_Recorded information_.
=== Section Start ===
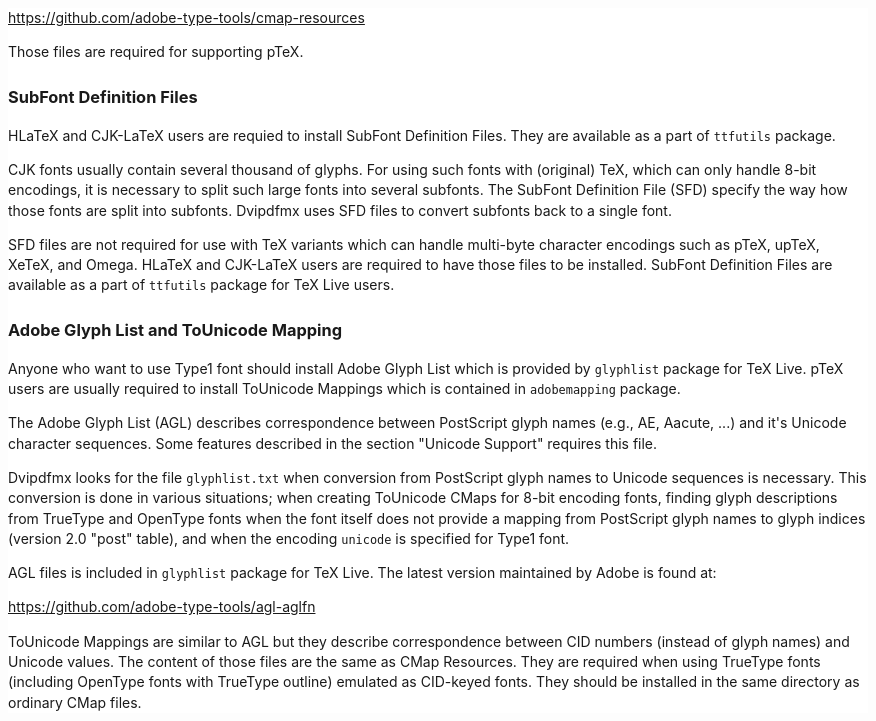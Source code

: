 https://github.com/adobe-type-tools/cmap-resources

Those files are required for supporting pTeX.

### SubFont Definition Files

HLaTeX and CJK-LaTeX users are requied to install SubFont Definition
Files. They are available as a part of `ttfutils` package.

CJK fonts usually contain several thousand of glyphs.
For using such fonts with (original) TeX, which can only handle 8-bit
encodings, it is necessary to split such large fonts into several
subfonts. The SubFont Definition File (SFD) specify the way how those
fonts are split into subfonts.
Dvipdfmx uses SFD files to convert subfonts back to a single font.

SFD files are not required for use with TeX variants which can handle
multi-byte character encodings such as pTeX, upTeX, XeTeX, and Omega.
HLaTeX and CJK-LaTeX users are required to have those files to be
installed.
SubFont Definition Files are available as a part of `ttfutils`
package for TeX Live users.

### Adobe Glyph List and ToUnicode Mapping

Anyone who want to use Type1 font should install Adobe Glyph List
which is provided by `glyphlist` package for TeX Live. pTeX users
are usually required to install ToUnicode Mappings which is contained
in `adobemapping` package.

The Adobe Glyph List (AGL) describes correspondence between
PostScript glyph names (e.g., AE, Aacute, ...) and it's Unicode
character sequences.
Some features described in the section "Unicode Support"
requires this file.

Dvipdfmx looks for the file `glyphlist.txt` when conversion from
PostScript glyph names to Unicode sequences is necessary.
This conversion is done in various situations;
when creating ToUnicode CMaps for 8-bit encoding fonts, finding glyph
descriptions from TrueType and OpenType fonts when the font itself
does not provide a mapping from PostScript glyph names to glyph
indices (version 2.0 "post" table), and when the encoding `unicode`
is specified for Type1 font.

AGL files is included in `glyphlist` package for
TeX Live. The latest version maintained by Adobe is found at:

https://github.com/adobe-type-tools/agl-aglfn

ToUnicode Mappings are similar to AGL but they describe
correspondence between CID numbers (instead of glyph names) and
Unicode values.
The content of those files are the same as CMap Resources.
They are required when using TrueType fonts (including OpenType fonts
with TrueType outline) emulated as CID-keyed fonts.
They should be installed in the same directory as ordinary CMap
files.
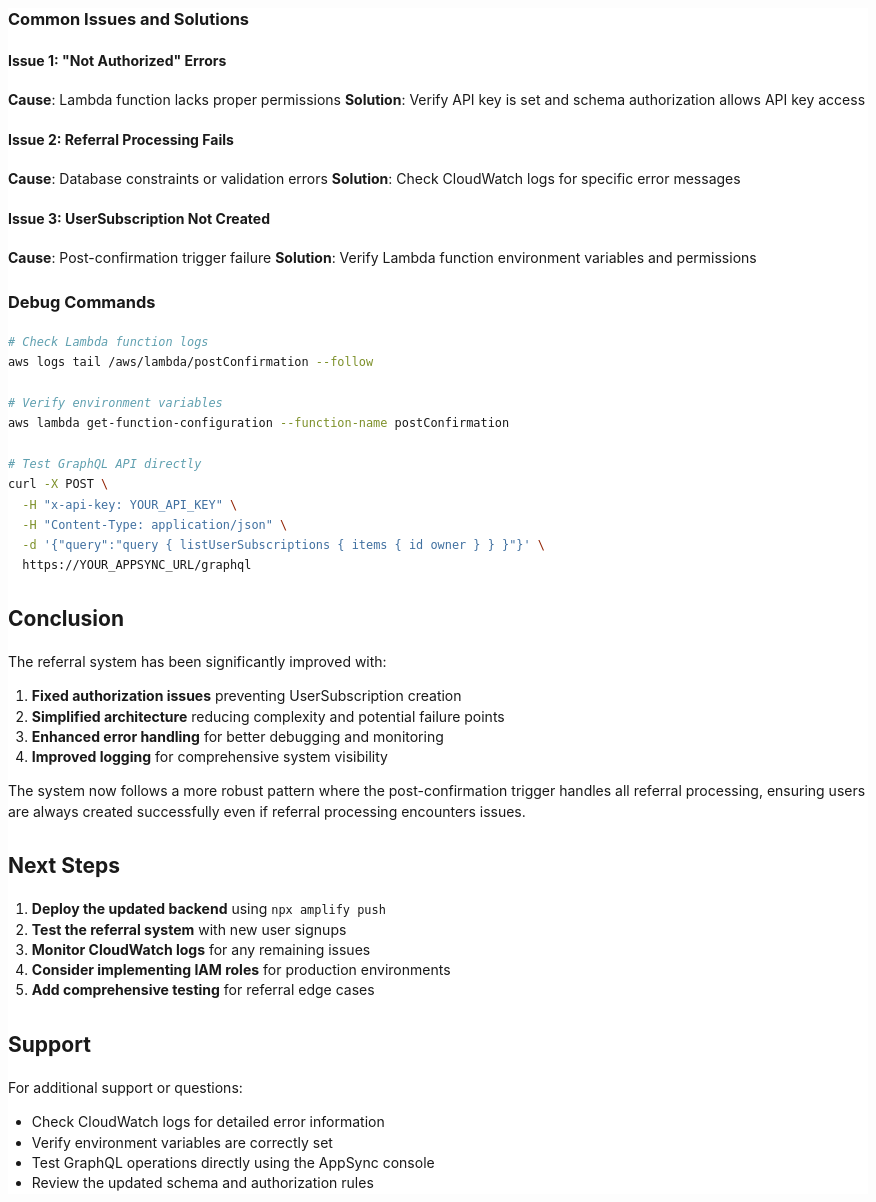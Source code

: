 ### Common Issues and Solutions

#### Issue 1: "Not Authorized" Errors

**Cause**: Lambda function lacks proper permissions
**Solution**: Verify API key is set and schema authorization allows API key access

#### Issue 2: Referral Processing Fails

**Cause**: Database constraints or validation errors
**Solution**: Check CloudWatch logs for specific error messages

#### Issue 3: UserSubscription Not Created

**Cause**: Post-confirmation trigger failure
**Solution**: Verify Lambda function environment variables and permissions

### Debug Commands

```bash
# Check Lambda function logs
aws logs tail /aws/lambda/postConfirmation --follow

# Verify environment variables
aws lambda get-function-configuration --function-name postConfirmation

# Test GraphQL API directly
curl -X POST \
  -H "x-api-key: YOUR_API_KEY" \
  -H "Content-Type: application/json" \
  -d '{"query":"query { listUserSubscriptions { items { id owner } } }"}' \
  https://YOUR_APPSYNC_URL/graphql
```

## Conclusion

The referral system has been significantly improved with:

1. **Fixed authorization issues** preventing UserSubscription creation
2. **Simplified architecture** reducing complexity and potential failure points
3. **Enhanced error handling** for better debugging and monitoring
4. **Improved logging** for comprehensive system visibility

The system now follows a more robust pattern where the post-confirmation trigger handles all referral processing, ensuring users are always created successfully even if referral processing encounters issues.

## Next Steps

1. **Deploy the updated backend** using `npx amplify push`
2. **Test the referral system** with new user signups
3. **Monitor CloudWatch logs** for any remaining issues
4. **Consider implementing IAM roles** for production environments
5. **Add comprehensive testing** for referral edge cases

## Support

For additional support or questions:
- Check CloudWatch logs for detailed error information
- Verify environment variables are correctly set
- Test GraphQL operations directly using the AppSync console
- Review the updated schema and authorization rules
=== Section End ===
_What is being asked_. Please return each line of the listing exactly as written, excluding the images.

_Answer section_.
Source code

: https://github.com/adobe-type-tools/cmap-resources

Those files are required for supporting pTeX.

### SubFont Definition Files

HLaTeX and CJK-LaTeX users are requied to install SubFont Definition
Files. They are available as a part of `ttfutils` package.

CJK fonts usually contain several thousand of glyphs.
For using such fonts with (original) TeX, which can only handle 8-bit
encodings, it is necessary to split such large fonts into several
subfonts. The SubFont Definition File (SFD) specify the way how those
fonts are split into subfonts.
Dvipdfmx uses SFD files to convert subfonts back to a single font.

SFD files are not required for use with TeX variants which can handle
multi-byte character encodings such as pTeX, upTeX, XeTeX, and Omega.
HLaTeX and CJK-LaTeX users are required to have those files to be
installed.
SubFont Definition Files are available as a part of `ttfutils`
package for TeX Live users.

### Adobe Glyph List and ToUnicode Mapping

Anyone who want to use Type1 font should install Adobe Glyph List
which is provided by `glyphlist` package for TeX Live. pTeX users
are usually required to install ToUnicode Mappings which is contained
in `adobemapping` package.

The Adobe Glyph List (AGL) describes correspondence between
PostScript glyph names (e.g., AE, Aacute, ...) and it's Unicode
character sequences.
Some features described in the section "Unicode Support"
requires this file.

Dvipdfmx looks for the file `glyphlist.txt` when conversion from
PostScript glyph names to Unicode sequences is necessary.
This conversion is done in various situations;
when creating ToUnicode CMaps for 8-bit encoding fonts, finding glyph
descriptions from TrueType and OpenType fonts when the font itself
does not provide a mapping from PostScript glyph names to glyph
indices (version 2.0 "post" table), and when the encoding `unicode`
is specified for Type1 font.

AGL files is included in `glyphlist` package for
TeX Live. The latest version maintained by Adobe is found at:

https://github.com/adobe-type-tools/agl-aglfn

ToUnicode Mappings are similar to AGL but they describe
correspondence between CID numbers (instead of glyph names) and
Unicode values.
The content of those files are the same as CMap Resources.
They are required when using TrueType fonts (including OpenType fonts
with TrueType outline) emulated as CID-keyed fonts.
They should be installed in the same directory as ordinary CMap
files.
Source code

: ### Common Issues and Solutions

#### Issue 1: "Not Authorized" Errors

**Cause**: Lambda function lacks proper permissions
**Solution**: Verify API key is set and schema authorization allows API key access

#### Issue 2: Referral Processing Fails

**Cause**: Database constraints or validation errors
**Solution**: Check CloudWatch logs for specific error messages

#### Issue 3: UserSubscription Not Created

**Cause**: Post-confirmation trigger failure
**Solution**: Verify Lambda function environment variables and permissions

### Debug Commands

```bash
# Check Lambda function logs
aws logs tail /aws/lambda/postConfirmation --follow

# Verify environment variables
aws lambda get-function-configuration --function-name postConfirmation

# Test GraphQL API directly
curl -X POST \
  -H "x-api-key: YOUR_API_KEY" \
  -H "Content-Type: application/json" \
  -d '{"query":"query { listUserSubscriptions { items { id owner } } }"}' \
  https://YOUR_APPSYNC_URL/graphql
```

## Conclusion

The referral system has been significantly improved with:

1. **Fixed authorization issues** preventing UserSubscription creation
2. **Simplified architecture** reducing complexity and potential failure points
3. **Enhanced error handling** for better debugging and monitoring
4. **Improved logging** for comprehensive system visibility

The system now follows a more robust pattern where the post-confirmation trigger handles all referral processing, ensuring users are always created successfully even if referral processing encounters issues.

## Next Steps

1. **Deploy the updated backend** using `npx amplify push`
2. **Test the referral system** with new user signups
3. **Monitor CloudWatch logs** for any remaining issues
4. **Consider implementing IAM roles** for production environments
5. **Add comprehensive testing** for referral edge cases

## Support

For additional support or questions:
- Check CloudWatch logs for detailed error information
- Verify environment variables are correctly set
- Test GraphQL operations directly using the AppSync console
- Review the updated schema and authorization rules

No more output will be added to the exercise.